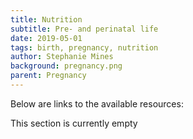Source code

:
 ```yaml
---
title: Nutrition
subtitle: Pre- and perinatal life
date: 2019-05-01
tags: birth, pregnancy, nutrition
author: Stephanie Mines
background: pregnancy.png
parent: Pregnancy
---
```


Below are links to the available resources:

This section is currently empty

....

[ABOUT THIS TASK]: Print the material above once more, exactly. No pictures belong in it.

[RESPONSE TO THIS EXERCISE]:
Source code

:
 ```yaml
---
title: Nutrition
subtitle: Pre- and perinatal life
date: 2019-05-01
tags: birth, pregnancy, nutrition
author: Stephanie Mines
background: pregnancy.png
parent: Pregnancy
---
```


Below are links to the available resources:

This section is currently empty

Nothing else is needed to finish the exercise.